Data excerpts:

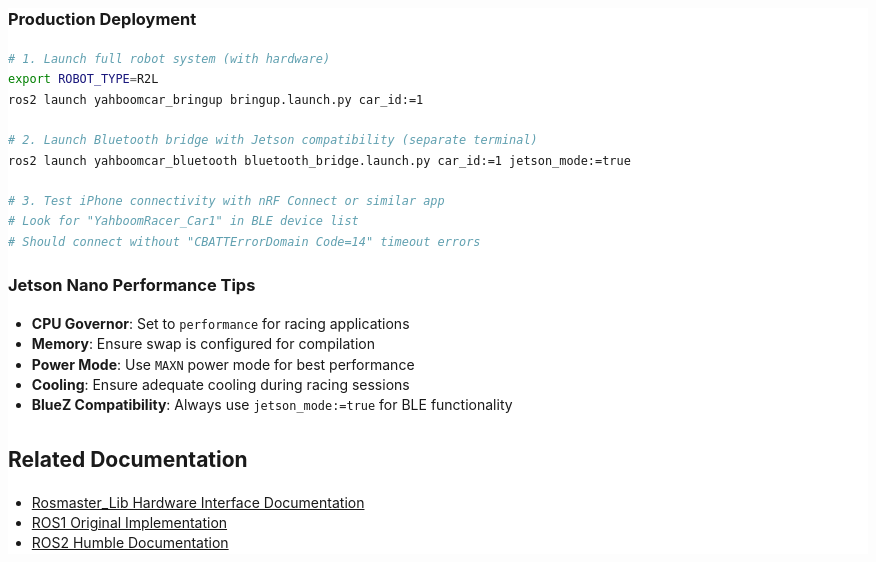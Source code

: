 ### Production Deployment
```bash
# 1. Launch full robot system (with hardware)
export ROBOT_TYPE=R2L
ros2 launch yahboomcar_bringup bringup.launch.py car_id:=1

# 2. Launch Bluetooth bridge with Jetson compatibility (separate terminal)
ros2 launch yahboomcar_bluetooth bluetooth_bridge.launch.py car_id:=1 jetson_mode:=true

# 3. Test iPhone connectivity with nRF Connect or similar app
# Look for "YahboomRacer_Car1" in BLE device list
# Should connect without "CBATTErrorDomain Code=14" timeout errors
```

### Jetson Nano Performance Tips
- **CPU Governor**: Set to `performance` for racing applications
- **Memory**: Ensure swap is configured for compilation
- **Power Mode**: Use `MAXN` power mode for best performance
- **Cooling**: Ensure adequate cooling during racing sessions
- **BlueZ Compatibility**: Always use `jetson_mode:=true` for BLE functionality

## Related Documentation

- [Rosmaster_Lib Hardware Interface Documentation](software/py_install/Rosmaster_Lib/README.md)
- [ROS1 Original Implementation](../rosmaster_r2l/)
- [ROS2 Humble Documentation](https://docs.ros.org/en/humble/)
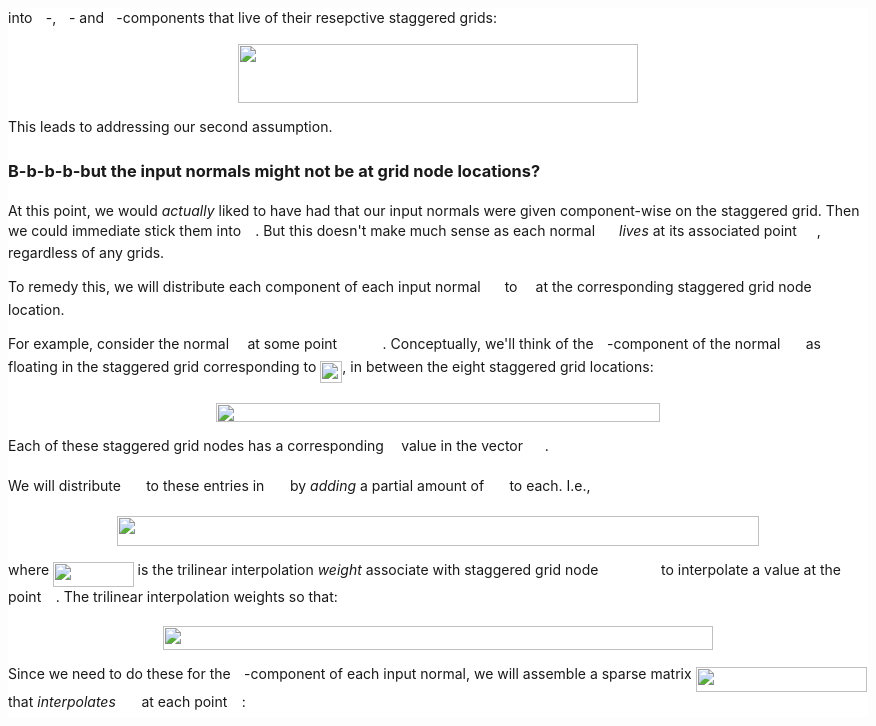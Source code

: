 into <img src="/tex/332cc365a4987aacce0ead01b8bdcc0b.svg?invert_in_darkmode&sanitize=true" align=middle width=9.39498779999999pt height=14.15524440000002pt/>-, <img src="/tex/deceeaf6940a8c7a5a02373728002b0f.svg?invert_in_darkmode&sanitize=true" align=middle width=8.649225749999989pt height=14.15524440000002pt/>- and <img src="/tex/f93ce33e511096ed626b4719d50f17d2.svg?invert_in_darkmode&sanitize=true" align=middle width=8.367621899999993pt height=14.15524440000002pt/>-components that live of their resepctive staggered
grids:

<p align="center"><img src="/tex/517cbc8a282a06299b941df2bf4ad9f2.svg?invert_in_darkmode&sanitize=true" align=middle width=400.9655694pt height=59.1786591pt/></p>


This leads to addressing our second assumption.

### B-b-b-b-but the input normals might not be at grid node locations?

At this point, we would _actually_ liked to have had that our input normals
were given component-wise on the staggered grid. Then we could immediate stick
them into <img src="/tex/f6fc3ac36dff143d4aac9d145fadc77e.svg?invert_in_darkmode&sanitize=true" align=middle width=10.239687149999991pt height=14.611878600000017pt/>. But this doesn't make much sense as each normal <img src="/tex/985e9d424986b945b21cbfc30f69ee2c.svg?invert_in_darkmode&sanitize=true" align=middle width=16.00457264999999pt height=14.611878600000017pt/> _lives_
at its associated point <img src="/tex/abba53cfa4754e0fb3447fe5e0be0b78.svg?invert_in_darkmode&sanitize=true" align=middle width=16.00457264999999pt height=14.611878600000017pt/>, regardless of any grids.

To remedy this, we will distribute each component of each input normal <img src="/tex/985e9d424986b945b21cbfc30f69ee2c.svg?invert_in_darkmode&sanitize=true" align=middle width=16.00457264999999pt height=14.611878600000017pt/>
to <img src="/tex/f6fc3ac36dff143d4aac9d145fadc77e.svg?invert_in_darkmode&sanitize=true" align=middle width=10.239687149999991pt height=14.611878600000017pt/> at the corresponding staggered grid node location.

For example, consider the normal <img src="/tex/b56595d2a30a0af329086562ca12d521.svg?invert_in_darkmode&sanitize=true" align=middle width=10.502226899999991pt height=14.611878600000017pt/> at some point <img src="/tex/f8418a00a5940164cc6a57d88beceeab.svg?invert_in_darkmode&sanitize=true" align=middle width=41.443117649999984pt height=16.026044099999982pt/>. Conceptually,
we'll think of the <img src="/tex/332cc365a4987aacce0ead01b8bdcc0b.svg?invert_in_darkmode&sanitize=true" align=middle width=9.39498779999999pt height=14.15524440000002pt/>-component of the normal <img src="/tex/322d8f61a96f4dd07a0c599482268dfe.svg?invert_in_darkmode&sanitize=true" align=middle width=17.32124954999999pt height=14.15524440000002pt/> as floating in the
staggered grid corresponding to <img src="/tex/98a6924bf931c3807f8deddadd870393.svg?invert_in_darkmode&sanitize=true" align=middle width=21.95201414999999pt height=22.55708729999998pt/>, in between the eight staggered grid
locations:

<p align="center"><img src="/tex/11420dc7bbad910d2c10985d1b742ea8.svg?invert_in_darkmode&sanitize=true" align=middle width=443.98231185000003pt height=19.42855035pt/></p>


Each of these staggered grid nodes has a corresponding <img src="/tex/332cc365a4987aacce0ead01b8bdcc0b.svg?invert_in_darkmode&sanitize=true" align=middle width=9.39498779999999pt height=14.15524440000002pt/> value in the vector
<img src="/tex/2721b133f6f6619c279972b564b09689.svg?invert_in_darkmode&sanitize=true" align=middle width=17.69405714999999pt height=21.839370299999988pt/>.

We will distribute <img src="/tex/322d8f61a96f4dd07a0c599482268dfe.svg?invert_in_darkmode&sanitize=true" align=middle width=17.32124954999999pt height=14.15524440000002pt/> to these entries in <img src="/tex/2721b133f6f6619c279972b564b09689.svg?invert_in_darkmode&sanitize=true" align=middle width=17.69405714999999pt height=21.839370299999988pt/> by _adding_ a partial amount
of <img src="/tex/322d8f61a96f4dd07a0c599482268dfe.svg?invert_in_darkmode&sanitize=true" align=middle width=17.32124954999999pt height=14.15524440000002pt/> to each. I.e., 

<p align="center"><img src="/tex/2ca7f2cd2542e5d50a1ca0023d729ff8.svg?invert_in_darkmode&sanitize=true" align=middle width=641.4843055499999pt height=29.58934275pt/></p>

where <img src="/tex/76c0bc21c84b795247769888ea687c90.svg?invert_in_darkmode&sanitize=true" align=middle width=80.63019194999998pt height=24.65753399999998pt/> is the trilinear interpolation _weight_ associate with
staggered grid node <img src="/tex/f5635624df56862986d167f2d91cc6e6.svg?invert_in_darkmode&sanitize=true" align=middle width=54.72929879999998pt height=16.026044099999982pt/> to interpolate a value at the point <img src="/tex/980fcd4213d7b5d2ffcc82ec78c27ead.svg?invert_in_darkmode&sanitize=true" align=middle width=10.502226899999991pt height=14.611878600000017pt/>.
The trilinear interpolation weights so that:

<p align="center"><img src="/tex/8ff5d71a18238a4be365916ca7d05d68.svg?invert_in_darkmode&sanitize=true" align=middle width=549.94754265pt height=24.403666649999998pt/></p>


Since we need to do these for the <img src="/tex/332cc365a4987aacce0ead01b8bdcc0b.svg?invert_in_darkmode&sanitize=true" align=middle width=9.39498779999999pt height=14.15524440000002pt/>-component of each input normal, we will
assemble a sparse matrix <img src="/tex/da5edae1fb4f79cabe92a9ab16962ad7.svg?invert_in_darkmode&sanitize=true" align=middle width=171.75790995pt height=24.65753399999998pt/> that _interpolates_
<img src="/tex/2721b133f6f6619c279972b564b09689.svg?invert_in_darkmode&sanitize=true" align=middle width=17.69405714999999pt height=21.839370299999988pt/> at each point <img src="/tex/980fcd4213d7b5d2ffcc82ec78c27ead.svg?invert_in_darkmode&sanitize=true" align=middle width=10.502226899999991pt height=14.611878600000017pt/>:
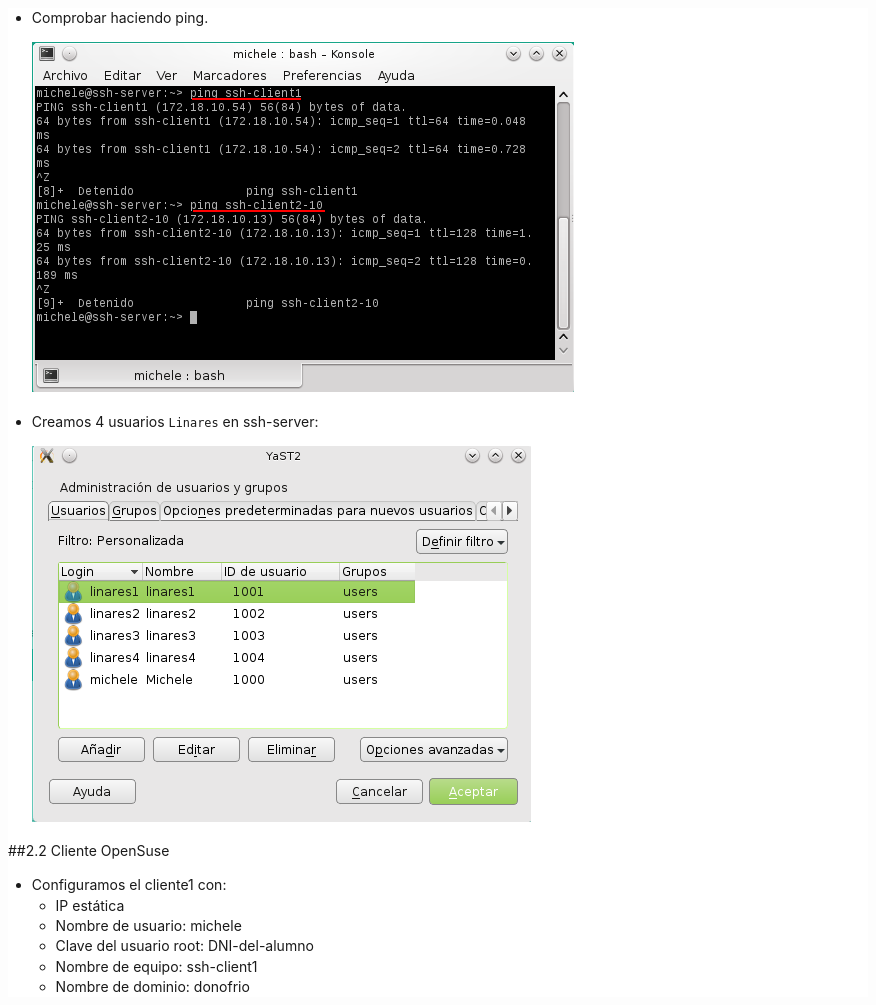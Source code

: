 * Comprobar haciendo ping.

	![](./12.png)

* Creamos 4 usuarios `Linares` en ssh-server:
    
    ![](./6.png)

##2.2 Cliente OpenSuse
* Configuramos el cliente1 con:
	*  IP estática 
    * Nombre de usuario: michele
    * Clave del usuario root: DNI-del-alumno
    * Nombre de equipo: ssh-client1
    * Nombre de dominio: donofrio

WORK REQUIRED:
Write out every line above again exactly, with the pictures left out.

RESULT OF THE EXERCISE:
Source code

: ### Production Deployment
```bash
# 1. Launch full robot system (with hardware)
export ROBOT_TYPE=R2L
ros2 launch yahboomcar_bringup bringup.launch.py car_id:=1

# 2. Launch Bluetooth bridge with Jetson compatibility (separate terminal)
ros2 launch yahboomcar_bluetooth bluetooth_bridge.launch.py car_id:=1 jetson_mode:=true

# 3. Test iPhone connectivity with nRF Connect or similar app
# Look for "YahboomRacer_Car1" in BLE device list
# Should connect without "CBATTErrorDomain Code=14" timeout errors
```

### Jetson Nano Performance Tips
- **CPU Governor**: Set to `performance` for racing applications
- **Memory**: Ensure swap is configured for compilation
- **Power Mode**: Use `MAXN` power mode for best performance
- **Cooling**: Ensure adequate cooling during racing sessions
- **BlueZ Compatibility**: Always use `jetson_mode:=true` for BLE functionality

## Related Documentation

- [Rosmaster_Lib Hardware Interface Documentation](software/py_install/Rosmaster_Lib/README.md)
- [ROS1 Original Implementation](../rosmaster_r2l/)
- [ROS2 Humble Documentation](https://docs.ros.org/en/humble/)
Source code

: into <img src="/tex/332cc365a4987aacce0ead01b8bdcc0b.svg?invert_in_darkmode&sanitize=true" align=middle width=9.39498779999999pt height=14.15524440000002pt/>-, <img src="/tex/deceeaf6940a8c7a5a02373728002b0f.svg?invert_in_darkmode&sanitize=true" align=middle width=8.649225749999989pt height=14.15524440000002pt/>- and <img src="/tex/f93ce33e511096ed626b4719d50f17d2.svg?invert_in_darkmode&sanitize=true" align=middle width=8.367621899999993pt height=14.15524440000002pt/>-components that live of their resepctive staggered
grids:

<p align="center"><img src="/tex/517cbc8a282a06299b941df2bf4ad9f2.svg?invert_in_darkmode&sanitize=true" align=middle width=400.9655694pt height=59.1786591pt/></p>


This leads to addressing our second assumption.

### B-b-b-b-but the input normals might not be at grid node locations?

At this point, we would _actually_ liked to have had that our input normals
were given component-wise on the staggered grid. Then we could immediate stick
them into <img src="/tex/f6fc3ac36dff143d4aac9d145fadc77e.svg?invert_in_darkmode&sanitize=true" align=middle width=10.239687149999991pt height=14.611878600000017pt/>. But this doesn't make much sense as each normal <img src="/tex/985e9d424986b945b21cbfc30f69ee2c.svg?invert_in_darkmode&sanitize=true" align=middle width=16.00457264999999pt height=14.611878600000017pt/> _lives_
at its associated point <img src="/tex/abba53cfa4754e0fb3447fe5e0be0b78.svg?invert_in_darkmode&sanitize=true" align=middle width=16.00457264999999pt height=14.611878600000017pt/>, regardless of any grids.

To remedy this, we will distribute each component of each input normal <img src="/tex/985e9d424986b945b21cbfc30f69ee2c.svg?invert_in_darkmode&sanitize=true" align=middle width=16.00457264999999pt height=14.611878600000017pt/>
to <img src="/tex/f6fc3ac36dff143d4aac9d145fadc77e.svg?invert_in_darkmode&sanitize=true" align=middle width=10.239687149999991pt height=14.611878600000017pt/> at the corresponding staggered grid node location.

For example, consider the normal <img src="/tex/b56595d2a30a0af329086562ca12d521.svg?invert_in_darkmode&sanitize=true" align=middle width=10.502226899999991pt height=14.611878600000017pt/> at some point <img src="/tex/f8418a00a5940164cc6a57d88beceeab.svg?invert_in_darkmode&sanitize=true" align=middle width=41.443117649999984pt height=16.026044099999982pt/>. Conceptually,
we'll think of the <img src="/tex/332cc365a4987aacce0ead01b8bdcc0b.svg?invert_in_darkmode&sanitize=true" align=middle width=9.39498779999999pt height=14.15524440000002pt/>-component of the normal <img src="/tex/322d8f61a96f4dd07a0c599482268dfe.svg?invert_in_darkmode&sanitize=true" align=middle width=17.32124954999999pt height=14.15524440000002pt/> as floating in the
staggered grid corresponding to <img src="/tex/98a6924bf931c3807f8deddadd870393.svg?invert_in_darkmode&sanitize=true" align=middle width=21.95201414999999pt height=22.55708729999998pt/>, in between the eight staggered grid
locations:

<p align="center"><img src="/tex/11420dc7bbad910d2c10985d1b742ea8.svg?invert_in_darkmode&sanitize=true" align=middle width=443.98231185000003pt height=19.42855035pt/></p>


Each of these staggered grid nodes has a corresponding <img src="/tex/332cc365a4987aacce0ead01b8bdcc0b.svg?invert_in_darkmode&sanitize=true" align=middle width=9.39498779999999pt height=14.15524440000002pt/> value in the vector
<img src="/tex/2721b133f6f6619c279972b564b09689.svg?invert_in_darkmode&sanitize=true" align=middle width=17.69405714999999pt height=21.839370299999988pt/>.

We will distribute <img src="/tex/322d8f61a96f4dd07a0c599482268dfe.svg?invert_in_darkmode&sanitize=true" align=middle width=17.32124954999999pt height=14.15524440000002pt/> to these entries in <img src="/tex/2721b133f6f6619c279972b564b09689.svg?invert_in_darkmode&sanitize=true" align=middle width=17.69405714999999pt height=21.839370299999988pt/> by _adding_ a partial amount
of <img src="/tex/322d8f61a96f4dd07a0c599482268dfe.svg?invert_in_darkmode&sanitize=true" align=middle width=17.32124954999999pt height=14.15524440000002pt/> to each. I.e., 

<p align="center"><img src="/tex/2ca7f2cd2542e5d50a1ca0023d729ff8.svg?invert_in_darkmode&sanitize=true" align=middle width=641.4843055499999pt height=29.58934275pt/></p>

where <img src="/tex/76c0bc21c84b795247769888ea687c90.svg?invert_in_darkmode&sanitize=true" align=middle width=80.63019194999998pt height=24.65753399999998pt/> is the trilinear interpolation _weight_ associate with
staggered grid node <img src="/tex/f5635624df56862986d167f2d91cc6e6.svg?invert_in_darkmode&sanitize=true" align=middle width=54.72929879999998pt height=16.026044099999982pt/> to interpolate a value at the point <img src="/tex/980fcd4213d7b5d2ffcc82ec78c27ead.svg?invert_in_darkmode&sanitize=true" align=middle width=10.502226899999991pt height=14.611878600000017pt/>.
The trilinear interpolation weights so that:

<p align="center"><img src="/tex/8ff5d71a18238a4be365916ca7d05d68.svg?invert_in_darkmode&sanitize=true" align=middle width=549.94754265pt height=24.403666649999998pt/></p>


Since we need to do these for the <img src="/tex/332cc365a4987aacce0ead01b8bdcc0b.svg?invert_in_darkmode&sanitize=true" align=middle width=9.39498779999999pt height=14.15524440000002pt/>-component of each input normal, we will
assemble a sparse matrix <img src="/tex/da5edae1fb4f79cabe92a9ab16962ad7.svg?invert_in_darkmode&sanitize=true" align=middle width=171.75790995pt height=24.65753399999998pt/> that _interpolates_
<img src="/tex/2721b133f6f6619c279972b564b09689.svg?invert_in_darkmode&sanitize=true" align=middle width=17.69405714999999pt height=21.839370299999988pt/> at each point <img src="/tex/980fcd4213d7b5d2ffcc82ec78c27ead.svg?invert_in_darkmode&sanitize=true" align=middle width=10.502226899999991pt height=14.611878600000017pt/>:
Source code

: * Comprobar haciendo ping.

	![](./12.png)

* Creamos 4 usuarios `Linares` en ssh-server:
    
    ![](./6.png)

##2.2 Cliente OpenSuse
* Configuramos el cliente1 con:
	*  IP estática 
    * Nombre de usuario: michele
    * Clave del usuario root: DNI-del-alumno
    * Nombre de equipo: ssh-client1
    * Nombre de dominio: donofrio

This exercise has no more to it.